"Ohne Hilfskredit-Programm keine Zukunft zu sehen"

Warnung vor neuer Stagnation: Ökonom Panagiotis Petrakis
Interview: Wirtschaftsforscher Petrakis kritisiert die schlecht gestaltete EU-Strategie zur Rettung seines Landes.

2010, zu Beginn der Finanzkrise, hätte man zuerst rasch die griechischen Banken retten müssen, damit auch der Rest des Rettungspakets gelingt, meint im Interview mit dem KURIER der Ökonom Prof. Panagiotis Petrakis.

KURIER: Premier Samaras hat das Ende der Rezession angekündigt. Ist die Krise vorbei?

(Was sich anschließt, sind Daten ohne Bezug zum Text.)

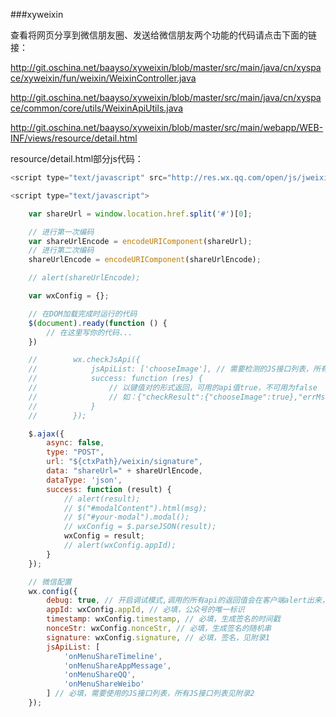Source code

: ###xyweixin

查看将网页分享到微信朋友圈、发送给微信朋友两个功能的代码请点击下面的链接：

http://git.oschina.net/baayso/xyweixin/blob/master/src/main/java/cn/xyspace/xyweixin/fun/weixin/WeixinController.java

http://git.oschina.net/baayso/xyweixin/blob/master/src/main/java/cn/xyspace/common/core/utils/WeixinApiUtils.java


http://git.oschina.net/baayso/xyweixin/blob/master/src/main/webapp/WEB-INF/views/resource/detail.html


resource/detail.html部分js代码：

```javascript
<script type="text/javascript" src="http://res.wx.qq.com/open/js/jweixin-1.0.0.js"></script>

<script type="text/javascript">

	var shareUrl = window.location.href.split('#')[0];

	// 进行第一次编码
	var shareUrlEncode = encodeURIComponent(shareUrl);
	// 进行第二次编码
	shareUrlEncode = encodeURIComponent(shareUrlEncode);

	// alert(shareUrlEncode);

	var wxConfig = {};

	// 在DOM加载完成时运行的代码
	$(document).ready(function () {
		// 在这里写你的代码...
	})

	//        wx.checkJsApi({
	//            jsApiList: ['chooseImage'], // 需要检测的JS接口列表，所有JS接口列表见附录2,
	//            success: function (res) {
	//                // 以键值对的形式返回，可用的api值true，不可用为false
	//                // 如：{"checkResult":{"chooseImage":true},"errMsg":"checkJsApi:ok"}
	//            }
	//        });

	$.ajax({
		async: false,
		type: "POST",
		url: "${ctxPath}/weixin/signature",
		data: "shareUrl=" + shareUrlEncode,
		dataType: 'json',
		success: function (result) {
			// alert(result);
			// $("#modalContent").html(msg);
			// $("#your-modal").modal();
			// wxConfig = $.parseJSON(result);
			wxConfig = result;
			// alert(wxConfig.appId);
		}
	});

	// 微信配置
	wx.config({
		debug: true, // 开启调试模式,调用的所有api的返回值会在客户端alert出来，若要查看传入的参数，可以在pc端打开，参数信息会通过log打出，仅在pc端时才会打印。
		appId: wxConfig.appId, // 必填，公众号的唯一标识
		timestamp: wxConfig.timestamp, // 必填，生成签名的时间戳
		nonceStr: wxConfig.nonceStr, // 必填，生成签名的随机串
		signature: wxConfig.signature, // 必填，签名，见附录1
		jsApiList: [
			'onMenuShareTimeline',
			'onMenuShareAppMessage',
			'onMenuShareQQ',
			'onMenuShareWeibo'
		] // 必填，需要使用的JS接口列表，所有JS接口列表见附录2
	});
```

Panagiotis Petrakis: Diese Erklärung war sehr verfrüht. Im vergangenen April sind wir auf den Markt gegangen und haben dort etwa fünf Milliarden Euro bekommen. Die Lage hat sich aber seit September gedreht. Es gab keinen Grund, das Rettungsprogramm anzuhalten, das normalerweise im März 2016 enden sollte. So haben die Probleme begonnen.

Wie meinen Sie das?

Es gab keine Bewegung im Exportsektor mit Ausnahme im Tourismus. In allen anderen Bereichen gab es keine Anzeichen für eine starke Erholung. Die seriöse Lösung wäre gewesen, das Rettungsprogramm wie vereinbart bis zum Ende durchzuführen.

Wie steht es um die griechische Wirtschaft?

Die wachsende politische Unsicherheit hat viele Griechen veranlasst, die Steuern nicht zu zahlen. Das Defizit hat sich erhöht. Die vorgezogene Wahl hat die Lage verschlimmert. Das wird die wirtschaftliche Erholung um eineinhalb Jahre verzögern.

Griechenland hat mit 25,7 Prozent die höchste Arbeitslosenrate der EU. Wann ändert sich das zum Guten?

Wir müssen uns bis etwa 2019 gedulden, um eine wesentliche Senkung der Arbeitslosenrate zu sehen. Der Grund: Das neue Wachstumsmodell basiert auf Exporten und Investitionen. Ein starker Unterschied zu früher, wo man sich auf Konsumausgaben verlassen hatte. Es wird Jahre dauern, bis das neue Modell standfest wird.

Das klingt nach Kritik am Rettungsprogramm ...

2010 war die Idee, Griechenland und Europa zu retten, nur hat man das sehr schlecht gestaltet und eine gewaltige Rezession produziert. Es ist das selbe Problem, das wir in Europa haben: Wenn man es zulässt, dass die Nachfrage stark sinkt, wird es nachher sehr schwer, die Lage auf den alten Stand zu bringen.

Was hätte man 2010 anders machen sollen?

Innerhalb der ersten sechs Monate hätte man die Banken retten sollen. Das hätte die Haushaltskonsolidierung innerhalb der nächsten fünf Jahre möglich gemacht. Passiert ist etwas anderes: Drei Jahre lang Haushaltskonsolidierung, ohne Banken zu haben.

Ihre Prognose für 2015?

Ohne irgendein Hilfskredit-Programm ist keine Zukunft zu sehen. Wenn der neuen griechischen Regierung nicht schnellstmöglich eine Übereinkunft mit den Kreditgebern gelingt, können wir uns auf eine niedrigere Wachstumsrate einstellen. Mittel- und langfristig bin ich für die griechische Wirtschaft optimistisch.